20世纪50年代,唯一的甲状腺功能检测是以蛋白结合碘(protein-bound iodine,PBI)的形式估计总甲状腺素(total thyroxine,TT4)水平。PBI主要反应血清T4浓度,对T3也有一定作用。血清蛋白沉淀后灰化,用比色法测定碘化物含量[16]。这些PBI的检测通常使用高温和强酸,且气味难闻,同时容易受到含碘治疗化合物的干扰。20世纪70年代,实验室人员能够便利地使用放射免疫分析法(radioimmunoassay,RIA)替代PBI化学检测,使用阻滞剂减弱甲状腺激素与血浆蛋白的结合,促进激素与多克隆抗体试剂的结合,进而对TT4、总三碘甲腺原氨酸(total triiodothyronine,TT3)及后来的rT3 进行检测[17-19]。随后,通过放射免疫学检测干血样本中的T4开启了新生儿甲状腺功能减退症的第一次大规模筛查项目[20]。
70多年前提出的游离激素假说指出,当激素与血浆蛋白结合时,只有部分游离激素[0.03%的fT4和0.3%的游离三碘甲腺原氨酸(free triiodothyronine,fT3)] 具有生物学活性,可以进入组织发挥激素的作用[30,31]。遗憾的是,皮摩尔范围内的fT4检测带来了相当大的技术挑战,这促使人们持续50年寻求快速、直接的fT4检测方法,这些方法无需使用平衡透析[32,33]、超滤[34]或柱层析[35]等劳动强度大、成本高的方法将游离激素与结合激素进行物理分离。
在20世纪80年代, 建立了一系列fT4和fT3“估测”方法来取代两步指数方法。这些方法的有效性取决于在分析过程中尽量减少TBG的影响,同时保持游离和结合激素之间的平衡,也就是说,在分析过程中,应该只有最小限度的与TBG结合的T4解离成游离状态。这些方法使用了两种不同的创新免疫测定方法。

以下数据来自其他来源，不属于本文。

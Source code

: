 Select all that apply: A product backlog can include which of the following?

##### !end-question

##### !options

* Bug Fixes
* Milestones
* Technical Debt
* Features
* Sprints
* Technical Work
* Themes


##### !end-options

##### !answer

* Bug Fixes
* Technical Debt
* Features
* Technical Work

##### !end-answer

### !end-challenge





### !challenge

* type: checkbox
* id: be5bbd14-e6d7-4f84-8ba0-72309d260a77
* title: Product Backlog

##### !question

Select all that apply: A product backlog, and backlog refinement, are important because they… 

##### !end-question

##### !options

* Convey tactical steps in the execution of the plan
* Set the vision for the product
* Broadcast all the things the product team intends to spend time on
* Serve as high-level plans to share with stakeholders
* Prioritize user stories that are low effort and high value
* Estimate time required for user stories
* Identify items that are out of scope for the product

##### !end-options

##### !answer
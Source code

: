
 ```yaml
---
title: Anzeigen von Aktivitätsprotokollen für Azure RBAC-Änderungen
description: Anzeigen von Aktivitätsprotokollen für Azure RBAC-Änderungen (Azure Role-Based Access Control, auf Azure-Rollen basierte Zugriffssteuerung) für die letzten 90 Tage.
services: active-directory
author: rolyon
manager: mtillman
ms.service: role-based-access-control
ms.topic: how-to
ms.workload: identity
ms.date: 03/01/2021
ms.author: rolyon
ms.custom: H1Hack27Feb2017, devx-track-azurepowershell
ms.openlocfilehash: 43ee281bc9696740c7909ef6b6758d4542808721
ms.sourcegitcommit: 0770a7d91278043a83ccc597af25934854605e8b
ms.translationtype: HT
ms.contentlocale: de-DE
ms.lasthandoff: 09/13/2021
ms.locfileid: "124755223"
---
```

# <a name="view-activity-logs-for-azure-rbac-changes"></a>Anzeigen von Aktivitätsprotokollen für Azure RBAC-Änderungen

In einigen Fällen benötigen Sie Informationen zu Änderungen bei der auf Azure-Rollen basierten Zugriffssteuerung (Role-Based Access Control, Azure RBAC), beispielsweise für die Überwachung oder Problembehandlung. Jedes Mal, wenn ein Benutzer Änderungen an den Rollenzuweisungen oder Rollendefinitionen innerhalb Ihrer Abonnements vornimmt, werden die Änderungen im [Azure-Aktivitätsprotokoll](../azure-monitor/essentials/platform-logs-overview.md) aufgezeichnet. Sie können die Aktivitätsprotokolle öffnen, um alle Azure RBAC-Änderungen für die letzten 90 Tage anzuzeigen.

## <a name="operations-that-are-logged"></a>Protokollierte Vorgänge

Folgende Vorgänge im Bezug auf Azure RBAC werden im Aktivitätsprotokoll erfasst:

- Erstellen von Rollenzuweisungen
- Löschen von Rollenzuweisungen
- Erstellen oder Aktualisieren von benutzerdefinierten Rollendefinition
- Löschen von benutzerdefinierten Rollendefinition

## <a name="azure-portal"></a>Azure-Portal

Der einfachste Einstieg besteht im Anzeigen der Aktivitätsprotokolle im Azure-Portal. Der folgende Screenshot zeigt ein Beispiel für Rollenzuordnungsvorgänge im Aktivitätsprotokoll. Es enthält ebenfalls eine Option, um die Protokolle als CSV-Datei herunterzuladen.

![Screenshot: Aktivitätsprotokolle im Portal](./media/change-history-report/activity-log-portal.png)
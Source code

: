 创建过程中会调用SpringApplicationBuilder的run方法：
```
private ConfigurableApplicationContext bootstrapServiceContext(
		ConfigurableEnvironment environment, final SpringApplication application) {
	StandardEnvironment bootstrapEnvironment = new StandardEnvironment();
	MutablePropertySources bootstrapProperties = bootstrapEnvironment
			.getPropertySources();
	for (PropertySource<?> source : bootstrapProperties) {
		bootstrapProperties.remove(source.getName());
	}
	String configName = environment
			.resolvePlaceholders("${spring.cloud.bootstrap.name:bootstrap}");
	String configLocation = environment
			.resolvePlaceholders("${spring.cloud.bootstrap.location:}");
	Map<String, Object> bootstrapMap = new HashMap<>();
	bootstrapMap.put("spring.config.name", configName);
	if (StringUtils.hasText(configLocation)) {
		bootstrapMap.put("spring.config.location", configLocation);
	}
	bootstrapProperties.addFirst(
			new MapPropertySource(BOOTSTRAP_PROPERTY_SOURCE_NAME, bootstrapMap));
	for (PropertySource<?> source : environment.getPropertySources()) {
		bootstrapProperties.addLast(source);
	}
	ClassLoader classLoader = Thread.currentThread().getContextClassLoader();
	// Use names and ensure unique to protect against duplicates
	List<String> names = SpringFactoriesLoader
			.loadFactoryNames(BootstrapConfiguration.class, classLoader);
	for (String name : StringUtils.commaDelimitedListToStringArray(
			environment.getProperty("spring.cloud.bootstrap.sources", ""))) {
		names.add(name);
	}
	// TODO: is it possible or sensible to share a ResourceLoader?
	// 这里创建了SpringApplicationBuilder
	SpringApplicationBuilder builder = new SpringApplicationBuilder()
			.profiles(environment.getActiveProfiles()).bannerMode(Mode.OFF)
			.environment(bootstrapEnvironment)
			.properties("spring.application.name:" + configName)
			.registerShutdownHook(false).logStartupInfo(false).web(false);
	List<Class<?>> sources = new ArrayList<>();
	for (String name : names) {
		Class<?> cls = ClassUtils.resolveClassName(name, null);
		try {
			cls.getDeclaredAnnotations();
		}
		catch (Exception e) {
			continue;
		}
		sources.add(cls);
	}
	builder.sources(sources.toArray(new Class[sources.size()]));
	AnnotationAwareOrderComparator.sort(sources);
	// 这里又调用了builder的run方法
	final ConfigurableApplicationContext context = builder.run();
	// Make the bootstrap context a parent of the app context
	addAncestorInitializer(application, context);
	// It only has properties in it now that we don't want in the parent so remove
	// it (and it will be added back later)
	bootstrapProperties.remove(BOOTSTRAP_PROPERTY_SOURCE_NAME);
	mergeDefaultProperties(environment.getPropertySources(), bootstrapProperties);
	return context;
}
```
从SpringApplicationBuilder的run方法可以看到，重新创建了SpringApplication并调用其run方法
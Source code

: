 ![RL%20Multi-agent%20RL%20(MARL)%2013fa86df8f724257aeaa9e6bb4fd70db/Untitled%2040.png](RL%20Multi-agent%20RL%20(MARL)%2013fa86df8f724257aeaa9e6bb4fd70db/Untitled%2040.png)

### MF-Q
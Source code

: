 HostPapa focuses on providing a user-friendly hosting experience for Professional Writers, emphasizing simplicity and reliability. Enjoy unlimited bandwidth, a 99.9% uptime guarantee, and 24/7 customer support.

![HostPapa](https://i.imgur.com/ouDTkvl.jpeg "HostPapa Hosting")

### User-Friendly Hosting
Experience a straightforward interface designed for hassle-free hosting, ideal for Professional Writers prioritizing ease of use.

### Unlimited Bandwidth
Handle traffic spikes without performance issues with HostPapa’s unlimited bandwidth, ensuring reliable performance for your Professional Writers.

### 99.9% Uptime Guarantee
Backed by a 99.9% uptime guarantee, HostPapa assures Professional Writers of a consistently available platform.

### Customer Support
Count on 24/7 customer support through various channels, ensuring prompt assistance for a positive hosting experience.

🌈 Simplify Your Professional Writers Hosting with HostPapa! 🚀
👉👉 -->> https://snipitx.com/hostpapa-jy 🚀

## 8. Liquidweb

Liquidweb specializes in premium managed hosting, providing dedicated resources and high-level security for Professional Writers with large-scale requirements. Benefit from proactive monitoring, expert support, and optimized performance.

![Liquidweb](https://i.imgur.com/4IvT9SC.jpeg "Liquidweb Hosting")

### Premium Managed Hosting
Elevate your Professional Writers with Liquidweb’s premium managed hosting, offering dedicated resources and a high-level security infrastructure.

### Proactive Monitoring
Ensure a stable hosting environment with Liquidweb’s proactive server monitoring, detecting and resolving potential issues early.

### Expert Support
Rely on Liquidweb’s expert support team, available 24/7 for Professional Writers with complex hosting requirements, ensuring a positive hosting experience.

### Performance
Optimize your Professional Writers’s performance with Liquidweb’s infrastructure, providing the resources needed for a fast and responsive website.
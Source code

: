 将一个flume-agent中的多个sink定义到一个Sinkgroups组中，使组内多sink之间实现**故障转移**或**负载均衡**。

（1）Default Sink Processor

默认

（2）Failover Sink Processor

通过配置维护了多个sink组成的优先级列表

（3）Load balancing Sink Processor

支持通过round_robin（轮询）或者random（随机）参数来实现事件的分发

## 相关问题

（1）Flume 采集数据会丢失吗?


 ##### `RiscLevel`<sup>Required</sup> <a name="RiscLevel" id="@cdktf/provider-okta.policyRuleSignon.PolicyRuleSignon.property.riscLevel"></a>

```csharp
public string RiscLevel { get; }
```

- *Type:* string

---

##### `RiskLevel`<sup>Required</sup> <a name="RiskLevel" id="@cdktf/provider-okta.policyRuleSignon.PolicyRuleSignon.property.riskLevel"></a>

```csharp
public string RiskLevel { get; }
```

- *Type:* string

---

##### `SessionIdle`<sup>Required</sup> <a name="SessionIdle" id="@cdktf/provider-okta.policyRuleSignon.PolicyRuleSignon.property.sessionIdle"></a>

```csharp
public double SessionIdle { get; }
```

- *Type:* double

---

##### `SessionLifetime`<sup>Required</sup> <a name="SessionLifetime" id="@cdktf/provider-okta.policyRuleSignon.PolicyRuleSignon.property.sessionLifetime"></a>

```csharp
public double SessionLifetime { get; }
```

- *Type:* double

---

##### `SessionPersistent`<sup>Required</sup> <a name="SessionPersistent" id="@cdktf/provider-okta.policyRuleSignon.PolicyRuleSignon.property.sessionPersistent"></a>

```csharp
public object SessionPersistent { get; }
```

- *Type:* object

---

这些竞争性免疫分析法使用标记的T4类似物(如T4- 白蛋白偶联物)或标记的抗体与血清中的游离激素竞争有限数量的固相抗体结合位点[37]。尽管这些方法在消除TBG的影响方面相当成功,但它们因对白蛋白异常(如家族性异常白蛋白致高甲状腺素血症和无白蛋白血症)、其他异常甲状腺激素结合蛋白(如T4和T3自身抗体)[37]以及非酯化脂肪酸和一系列从TBG上置换出T4药物的干扰过于敏感而受到诟病[24,38]。
在这些方法中,血清中的fT4与有限数量的固相T4抗体发生反应[29,39]。洗脱未结合的血清成分后,使用标记的配体定量未占据的抗体结合位点。由于洗脱步骤去除结合蛋白,因此与类似物检测形式相比,这种方法设计似乎不太容易受到异常结合蛋白的影响[40]。
TRAb最初是作为TSH生物检测中异常的LATS被发现的[51,92],后来被证明是靶向TSH受体(TSHreceptor,TSHR)的自身抗体,是导致Graves甲亢及其甲状腺外表现的自身抗体[93]。第一个TRAb检测使用竞争性结合分析,测定血清中作为甲状腺结合抑制免疫球蛋白(thyroid-binding inhibiting immunoglobulins,TBII)的TRAb,TBII可抑制标记的TSH与人或豚鼠甲状腺细胞膜结合[53,94,95]。最近,与TSHR结合的mAb取代了标记的TSH,甲状腺细胞膜也被纯化的TSHR制剂[94,96]或克隆的TSHR所取代[97]。目前的TBII检测大多是自动化、非同位素的,并有国际参考试剂(MRC 65/122)进行标准化[94,98]。TRAb生物测定已经从耗费劳力的以FRTL-5细胞为基础的方法(需要提取IgG并以RIA测定的cAMP 为终点)[99],发展到使用含有转染重组TSHR和cAMP依赖性发光信号的中国仓鼠卵巢细胞[100]。